Prompt:
What you return must match the data exactly, line for line.

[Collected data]
= Beginning of Section =

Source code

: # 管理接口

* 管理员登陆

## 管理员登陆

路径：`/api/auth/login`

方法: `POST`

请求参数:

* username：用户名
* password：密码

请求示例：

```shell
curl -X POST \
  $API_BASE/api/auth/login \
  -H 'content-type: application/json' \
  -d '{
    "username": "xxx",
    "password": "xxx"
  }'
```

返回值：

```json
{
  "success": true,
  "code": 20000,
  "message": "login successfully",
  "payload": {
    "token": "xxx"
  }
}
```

= End of Section =

Answer section:
Source code

: # 管理接口

* 管理员登陆

## 管理员登陆

路径：`/api/auth/login`

方法: `POST`

请求参数:

* username：用户名
* password：密码

请求示例：

```shell
curl -X POST \
  $API_BASE/api/auth/login \
  -H 'content-type: application/json' \
  -d '{
    "username": "xxx",
    "password": "xxx"
  }'
```

返回值：

```json
{
  "success": true,
  "code": 20000,
  "message": "login successfully",
  "payload": {
    "token": "xxx"
  }
}
```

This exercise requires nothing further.